Apr 20, 2017

Rules of three in software development

Most people agree that software development is a craft. As such, it accumulated heuristics and rules of thumb that are hard to prove in any remotely scientific way. But see enough code bases over a few years and certain patterns will certainly look plausible. I would like to ponder a couple of representative examples that struck a chord with me.

Make it work, make it work right, make it work fast

I believe this saying originated in the heydays of the OO. You could probably interpret it as "building a vertical slice of the system" in RUP or "YAGNI and iterations" in Agile. If you squint enough even MVP-centered thinking common in startups could be another reincarnation of the same principle.

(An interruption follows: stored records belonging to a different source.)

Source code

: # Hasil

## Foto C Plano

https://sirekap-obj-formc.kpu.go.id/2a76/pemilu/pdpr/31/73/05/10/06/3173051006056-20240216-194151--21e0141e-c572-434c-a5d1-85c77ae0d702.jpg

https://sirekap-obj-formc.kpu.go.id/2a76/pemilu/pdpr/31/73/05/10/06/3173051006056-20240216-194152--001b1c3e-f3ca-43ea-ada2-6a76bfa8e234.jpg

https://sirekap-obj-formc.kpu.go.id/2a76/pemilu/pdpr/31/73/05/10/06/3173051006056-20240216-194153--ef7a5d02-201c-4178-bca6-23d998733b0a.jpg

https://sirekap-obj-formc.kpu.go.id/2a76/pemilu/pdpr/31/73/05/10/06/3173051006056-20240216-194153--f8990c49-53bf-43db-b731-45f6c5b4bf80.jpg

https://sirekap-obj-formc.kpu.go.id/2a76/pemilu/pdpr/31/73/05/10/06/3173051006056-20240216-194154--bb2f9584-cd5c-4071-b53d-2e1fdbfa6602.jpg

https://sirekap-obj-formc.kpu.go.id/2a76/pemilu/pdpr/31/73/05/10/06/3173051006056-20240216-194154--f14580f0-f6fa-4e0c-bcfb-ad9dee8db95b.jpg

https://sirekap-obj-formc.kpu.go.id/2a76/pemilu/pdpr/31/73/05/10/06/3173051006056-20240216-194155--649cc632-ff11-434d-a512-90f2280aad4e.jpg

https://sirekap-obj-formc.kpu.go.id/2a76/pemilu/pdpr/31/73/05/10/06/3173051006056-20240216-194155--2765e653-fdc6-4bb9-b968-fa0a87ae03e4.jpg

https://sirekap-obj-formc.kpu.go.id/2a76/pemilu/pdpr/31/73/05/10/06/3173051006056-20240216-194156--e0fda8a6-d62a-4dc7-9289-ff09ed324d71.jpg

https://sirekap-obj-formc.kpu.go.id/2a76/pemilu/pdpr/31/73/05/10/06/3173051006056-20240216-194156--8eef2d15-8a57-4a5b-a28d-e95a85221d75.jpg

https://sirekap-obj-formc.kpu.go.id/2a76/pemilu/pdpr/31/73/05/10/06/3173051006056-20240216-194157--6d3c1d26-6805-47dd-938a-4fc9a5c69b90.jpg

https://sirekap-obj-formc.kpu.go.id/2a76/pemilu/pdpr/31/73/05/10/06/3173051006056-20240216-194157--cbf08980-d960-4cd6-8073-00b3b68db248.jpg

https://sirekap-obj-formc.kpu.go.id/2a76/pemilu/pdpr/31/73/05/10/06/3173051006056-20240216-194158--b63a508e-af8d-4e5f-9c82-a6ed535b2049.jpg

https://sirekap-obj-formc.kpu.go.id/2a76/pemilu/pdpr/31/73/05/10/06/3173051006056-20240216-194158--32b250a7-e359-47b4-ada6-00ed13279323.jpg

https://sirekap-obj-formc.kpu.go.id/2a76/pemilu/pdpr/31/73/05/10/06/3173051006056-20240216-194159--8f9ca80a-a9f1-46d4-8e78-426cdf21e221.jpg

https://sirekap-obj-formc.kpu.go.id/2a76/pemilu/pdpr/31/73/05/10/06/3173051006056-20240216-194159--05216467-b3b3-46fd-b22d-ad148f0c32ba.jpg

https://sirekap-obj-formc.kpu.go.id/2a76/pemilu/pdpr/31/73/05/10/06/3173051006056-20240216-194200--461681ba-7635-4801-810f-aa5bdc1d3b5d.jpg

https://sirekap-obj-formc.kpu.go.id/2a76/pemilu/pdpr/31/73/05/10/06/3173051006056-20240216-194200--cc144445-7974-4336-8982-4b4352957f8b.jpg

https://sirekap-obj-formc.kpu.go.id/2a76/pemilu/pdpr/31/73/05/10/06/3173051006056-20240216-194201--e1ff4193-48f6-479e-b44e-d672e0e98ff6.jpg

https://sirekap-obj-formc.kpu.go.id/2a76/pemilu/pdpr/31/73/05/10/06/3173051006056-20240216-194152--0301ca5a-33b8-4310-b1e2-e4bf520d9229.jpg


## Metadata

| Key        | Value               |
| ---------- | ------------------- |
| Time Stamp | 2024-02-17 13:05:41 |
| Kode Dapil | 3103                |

In practical terms it boils down to:
  • find a small use-case, choose OSS libraries that can help implement it quickly, prepare project infrastructure (e.g. build system, code tree structure), write the code, produce something small but runnable and call it a prototype
  • once you acquire basic experience with new technologies and have your prototype to share with other people you are ready to have a meaningful technical discussion with them; if all goes well, extend the prototype into an MVP that could be deployed to production
  • once you have a basic version running in production, start working on a second major release that can improve scalability and stability

My last experience with this flow was with Spark and Parquet. In mid-2015 I prototyped a few basic ideas such as exporting data from our system as Parquet files and running Spark locally to work with Parquet files. I made a few observations about small details not discussed in the documentation. So when ideas for a new ETL pipeline were discussed I could show actual code examples closely related to our particular needs.

Once we could show some numbers from running the prototype in Spring 2016 other people were comfortable with making an architectural decision. By Fall 2016 we had an MVP that could do most of what the legacy code was capable of. While migration to the new pipeline started in production in late Fall, we could switch attention to the second major release which addressed stability issues and applied data storage optimizations.

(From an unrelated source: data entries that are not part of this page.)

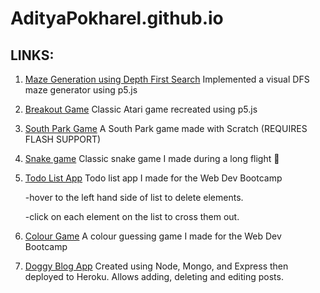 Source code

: # AdityaPokharel.github.io

## LINKS:

1. [Maze Generation using Depth First Search](https://adityapokharel.github.io/p5/maze-generator)
      Implemented a visual DFS maze generator using p5.js
    
2. [Breakout Game](https://adityapokharel.github.io/p5/breakout)
    Classic Atari game recreated using p5.js
    
3. [South Park Game](https://scratch.mit.edu/projects/163703719/)
    A South Park game made with Scratch (REQUIRES FLASH SUPPORT)   

4. [Snake game](https://adityapokharel.github.io/p5/snake/)
    Classic snake game I made during a long flight 👾
    
5. [Todo List App](https://adityapokharel.github.io/p5/todoListProject/)
    Todo list app I made for the Web Dev Bootcamp 
    
    -hover to the left hand side of list to delete elements.
    
    -click on each element on the list to cross them out.
    
6. [Colour Game](https://adityapokharel.github.io/p5/ColorGame/)
    A colour guessing game I made for the Web Dev Bootcamp
    
7. [Doggy Blog App](https://doggyblog.herokuapp.com/blogs)
    Created using Node, Mongo, and Express then deployed to Heroku.
    Allows adding, deleting and editing posts.

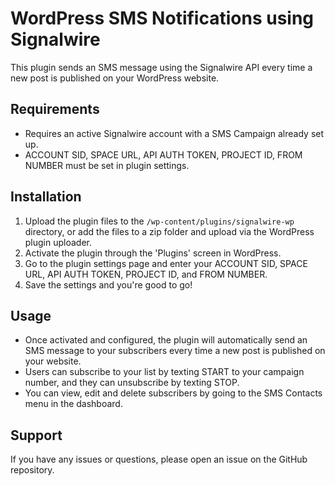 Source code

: # WordPress SMS Notifications using Signalwire

This plugin sends an SMS message using the Signalwire API every time a new post is published on your WordPress website.

## Requirements
- Requires an active Signalwire account with a SMS Campaign already set up.
- ACCOUNT SID, SPACE URL, API AUTH TOKEN, PROJECT ID, FROM NUMBER must be set in plugin settings.

## Installation
1. Upload the plugin files to the `/wp-content/plugins/signalwire-wp` directory, or add the files to a zip folder and upload via the WordPress plugin uploader.
2. Activate the plugin through the 'Plugins' screen in WordPress.
3. Go to the plugin settings page and enter your ACCOUNT SID, SPACE URL, API AUTH TOKEN, PROJECT ID, and FROM NUMBER.
4. Save the settings and you're good to go!

## Usage
- Once activated and configured, the plugin will automatically send an SMS message to your subscribers every time a new post is published on your website.
- Users can subscribe to your list by texting START to your campaign number, and they can unsubscribe by texting STOP.
- You can view, edit and delete subscribers by going to the SMS Contacts menu in the dashboard.

## Support
If you have any issues or questions, please open an issue on the GitHub repository.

OSS/3d party, low-level API, less generic in-house implementation 

Another evolution I see frequently goes like that:
  • Come up with big ideas for a new service
  • Quickly develop a prototype using an OSS product that implements some of the big ideas
  • In case of encouraging performance test results, finish the MVP and go to production
  • Once initial performance gets insufficient, start digging into the OSS code and documentation is search for obscure lower-level APIs; replace usage of simple and easy APIs with more efficient but cumbersome ones
  • Once you understand your system trade-offs and data access patterns consider having your own, less generic but more optimized for your circumstances replacement for the initially used OSS component  
A recent example would be solving the challenge of data retrieval for interactive analytics. Postgres was not fast enough anymore. The big idea was to use search engine-style approaches such as fast bitmap indices. The obvious OSS candidate was Lucene. We used a less popular but still high-level API with additional optimizations added later. 

Once we had it in production the urgency subsided and we had time to recognize some context-specific assumptions about our data we could make. The second major release dived much deeper into Lucene internals and resulted in a few customizations built to take advantage of what we found. At some point in the future the next step could be going the same way as Druid did - replacing Lucene altogether with an in-house implementation of the inverted index.

Three kinds of developers

By the virtue of being a human issue and not just a technical question this example is harder to discuss. As a matter of fact, there is a beautiful post that you should read even if you ignore the rest of that highly recommended blog. 

There is no question that both individual psychology and level of experience play a huge role in this. Unfortunately all I can imagine to be actionable about it is to try to be self-aware enough to see those patterns in yourself and your teammates. 

It might be also the case that if you are a settler you will not like A-round companies because of all the chaos, poor engineering, and one-man components. Conversely, a pioneer might feel strange after a B round when a larger team starts building real technology and team communications and documentation needs grow in importance.

Probably because of the time I spent in B-round startups I believe I have seen more pioneers and settlers than town planners. The latter are probably those mythical "enterprise developers" frequently mentioned on HackerNews.